### [WHAT YOU HAVE TO DO]
Work out how many lines below contain "apps". Provide only the figure.

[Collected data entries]
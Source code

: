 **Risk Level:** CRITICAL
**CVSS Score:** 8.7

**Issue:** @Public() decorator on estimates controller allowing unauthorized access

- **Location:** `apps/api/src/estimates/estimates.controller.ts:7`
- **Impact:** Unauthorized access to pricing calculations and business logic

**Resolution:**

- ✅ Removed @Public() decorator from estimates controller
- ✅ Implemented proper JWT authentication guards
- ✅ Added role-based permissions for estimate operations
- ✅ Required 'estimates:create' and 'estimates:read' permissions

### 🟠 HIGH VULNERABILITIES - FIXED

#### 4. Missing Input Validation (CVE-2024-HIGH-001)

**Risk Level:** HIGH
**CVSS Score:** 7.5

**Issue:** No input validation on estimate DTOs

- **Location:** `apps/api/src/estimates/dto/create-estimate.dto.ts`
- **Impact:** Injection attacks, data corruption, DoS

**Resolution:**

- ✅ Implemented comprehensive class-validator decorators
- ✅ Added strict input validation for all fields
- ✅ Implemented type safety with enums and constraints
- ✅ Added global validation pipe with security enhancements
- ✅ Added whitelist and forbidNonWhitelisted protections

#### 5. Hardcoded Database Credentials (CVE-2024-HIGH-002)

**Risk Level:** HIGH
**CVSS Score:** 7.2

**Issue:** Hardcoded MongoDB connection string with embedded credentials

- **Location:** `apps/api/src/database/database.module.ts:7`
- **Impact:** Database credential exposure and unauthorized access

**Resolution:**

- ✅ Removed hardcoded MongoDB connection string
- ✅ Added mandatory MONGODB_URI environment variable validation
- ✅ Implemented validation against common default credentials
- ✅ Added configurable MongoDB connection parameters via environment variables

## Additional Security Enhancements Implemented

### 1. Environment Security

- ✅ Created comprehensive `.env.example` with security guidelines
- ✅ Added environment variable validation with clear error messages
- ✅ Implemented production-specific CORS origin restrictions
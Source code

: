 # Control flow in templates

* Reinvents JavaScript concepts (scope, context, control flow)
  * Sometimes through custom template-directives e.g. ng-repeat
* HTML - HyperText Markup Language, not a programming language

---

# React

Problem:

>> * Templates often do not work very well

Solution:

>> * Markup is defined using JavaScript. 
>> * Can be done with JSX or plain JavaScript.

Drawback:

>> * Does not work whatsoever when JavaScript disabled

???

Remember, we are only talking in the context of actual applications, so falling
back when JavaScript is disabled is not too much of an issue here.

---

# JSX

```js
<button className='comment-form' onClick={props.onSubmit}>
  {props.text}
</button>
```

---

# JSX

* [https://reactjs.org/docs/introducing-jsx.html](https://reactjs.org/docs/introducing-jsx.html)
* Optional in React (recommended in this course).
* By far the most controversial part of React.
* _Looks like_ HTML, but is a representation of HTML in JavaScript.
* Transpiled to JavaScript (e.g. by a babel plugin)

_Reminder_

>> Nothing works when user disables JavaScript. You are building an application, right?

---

...

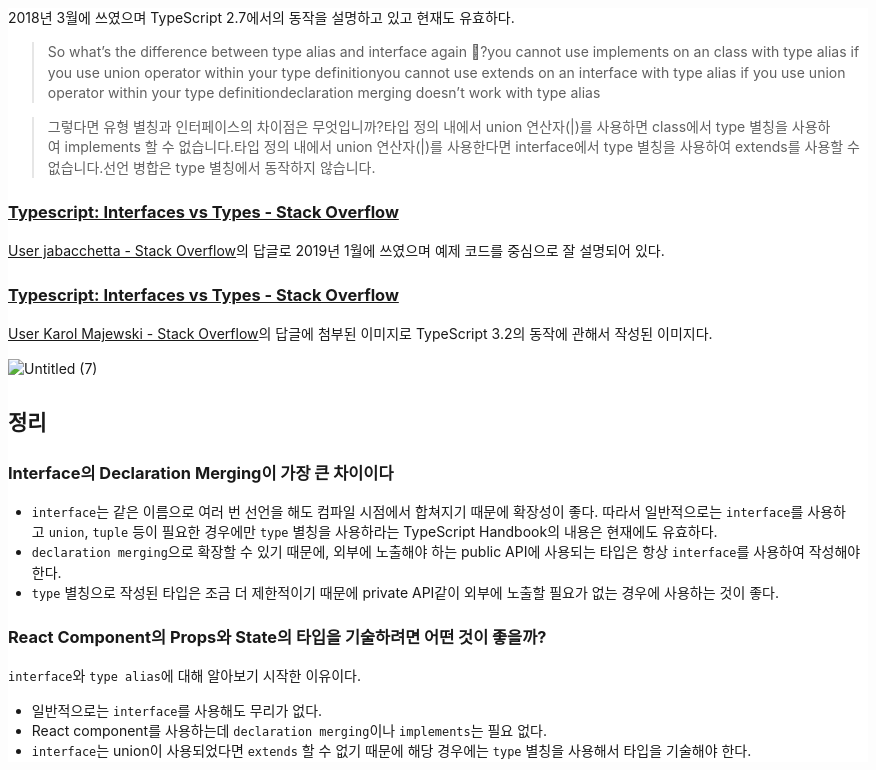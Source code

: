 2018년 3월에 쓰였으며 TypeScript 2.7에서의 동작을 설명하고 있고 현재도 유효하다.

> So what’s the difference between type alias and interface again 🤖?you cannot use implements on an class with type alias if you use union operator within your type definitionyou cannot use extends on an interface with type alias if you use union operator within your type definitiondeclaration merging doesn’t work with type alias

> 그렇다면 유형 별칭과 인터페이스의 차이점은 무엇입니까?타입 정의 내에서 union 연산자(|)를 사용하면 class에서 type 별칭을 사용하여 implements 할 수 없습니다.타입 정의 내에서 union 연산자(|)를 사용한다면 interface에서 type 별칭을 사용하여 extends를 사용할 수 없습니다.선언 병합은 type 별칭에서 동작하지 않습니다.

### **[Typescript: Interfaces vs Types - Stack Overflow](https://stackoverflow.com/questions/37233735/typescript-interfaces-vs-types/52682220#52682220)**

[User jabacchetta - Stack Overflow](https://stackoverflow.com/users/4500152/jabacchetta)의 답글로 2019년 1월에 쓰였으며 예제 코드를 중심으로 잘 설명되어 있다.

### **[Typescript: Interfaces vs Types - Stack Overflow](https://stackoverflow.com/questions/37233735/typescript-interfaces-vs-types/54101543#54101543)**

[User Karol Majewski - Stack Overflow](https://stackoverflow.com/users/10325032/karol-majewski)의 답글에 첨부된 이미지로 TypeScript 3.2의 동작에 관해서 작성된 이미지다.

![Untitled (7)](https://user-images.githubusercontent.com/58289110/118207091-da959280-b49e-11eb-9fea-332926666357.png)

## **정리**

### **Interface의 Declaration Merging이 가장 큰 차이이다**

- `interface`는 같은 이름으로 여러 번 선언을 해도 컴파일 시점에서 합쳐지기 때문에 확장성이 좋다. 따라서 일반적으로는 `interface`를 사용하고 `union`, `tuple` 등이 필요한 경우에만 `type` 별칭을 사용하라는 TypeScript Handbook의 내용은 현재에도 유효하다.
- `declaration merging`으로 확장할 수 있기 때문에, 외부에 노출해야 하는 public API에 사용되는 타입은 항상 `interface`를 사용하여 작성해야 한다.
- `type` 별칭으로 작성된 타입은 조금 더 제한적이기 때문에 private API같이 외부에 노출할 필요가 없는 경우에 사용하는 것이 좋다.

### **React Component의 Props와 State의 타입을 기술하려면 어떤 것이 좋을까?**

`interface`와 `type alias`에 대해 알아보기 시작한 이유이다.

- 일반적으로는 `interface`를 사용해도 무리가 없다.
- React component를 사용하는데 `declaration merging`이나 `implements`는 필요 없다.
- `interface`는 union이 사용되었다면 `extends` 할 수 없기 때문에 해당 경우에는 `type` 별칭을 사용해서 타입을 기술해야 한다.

* * *

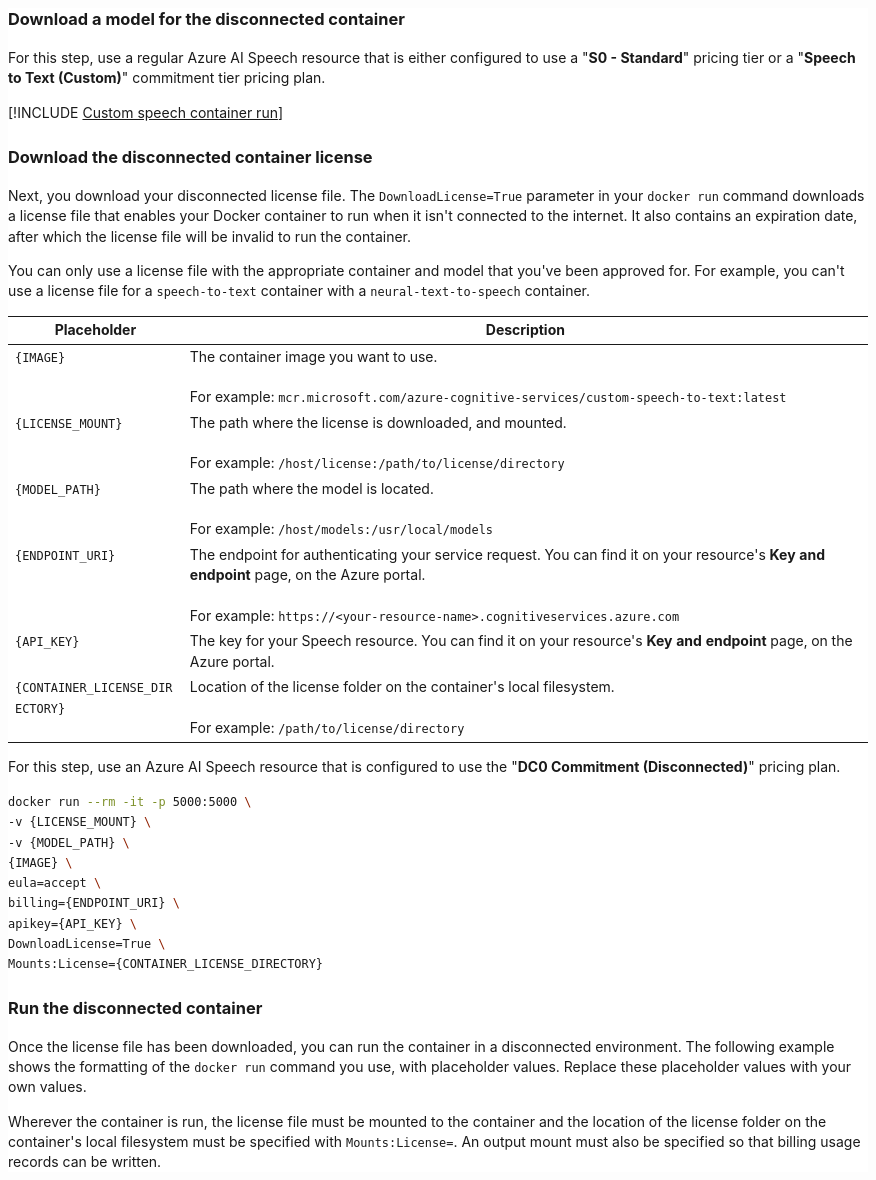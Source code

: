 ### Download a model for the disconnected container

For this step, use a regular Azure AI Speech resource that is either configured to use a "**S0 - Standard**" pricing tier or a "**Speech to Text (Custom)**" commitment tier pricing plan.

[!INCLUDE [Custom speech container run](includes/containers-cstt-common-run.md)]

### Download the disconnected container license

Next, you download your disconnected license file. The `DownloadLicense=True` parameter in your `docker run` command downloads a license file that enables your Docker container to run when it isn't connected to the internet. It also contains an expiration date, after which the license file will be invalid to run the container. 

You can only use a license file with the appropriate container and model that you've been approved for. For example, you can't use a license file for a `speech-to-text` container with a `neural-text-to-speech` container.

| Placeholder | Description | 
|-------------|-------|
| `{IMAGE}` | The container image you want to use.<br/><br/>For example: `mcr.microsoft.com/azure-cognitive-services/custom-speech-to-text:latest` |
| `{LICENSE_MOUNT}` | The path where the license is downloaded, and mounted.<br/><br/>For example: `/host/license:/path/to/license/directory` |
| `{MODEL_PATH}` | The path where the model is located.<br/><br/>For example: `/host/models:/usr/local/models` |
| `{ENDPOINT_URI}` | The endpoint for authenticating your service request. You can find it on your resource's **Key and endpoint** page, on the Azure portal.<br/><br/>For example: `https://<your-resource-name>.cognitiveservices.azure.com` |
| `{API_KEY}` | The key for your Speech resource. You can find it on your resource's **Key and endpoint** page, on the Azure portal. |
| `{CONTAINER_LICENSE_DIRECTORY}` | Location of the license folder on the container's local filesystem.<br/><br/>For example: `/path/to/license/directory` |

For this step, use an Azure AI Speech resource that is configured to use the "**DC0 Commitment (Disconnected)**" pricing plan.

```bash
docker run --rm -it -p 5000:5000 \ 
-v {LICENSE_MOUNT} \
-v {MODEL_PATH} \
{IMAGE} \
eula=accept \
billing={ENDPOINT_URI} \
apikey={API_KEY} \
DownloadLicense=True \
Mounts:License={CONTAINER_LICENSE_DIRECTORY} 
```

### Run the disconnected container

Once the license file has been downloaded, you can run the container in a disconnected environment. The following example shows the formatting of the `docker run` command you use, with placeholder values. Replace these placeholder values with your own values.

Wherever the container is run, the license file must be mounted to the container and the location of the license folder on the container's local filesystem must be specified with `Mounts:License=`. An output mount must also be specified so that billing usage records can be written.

### [RESULT FOR THIS TASK]
3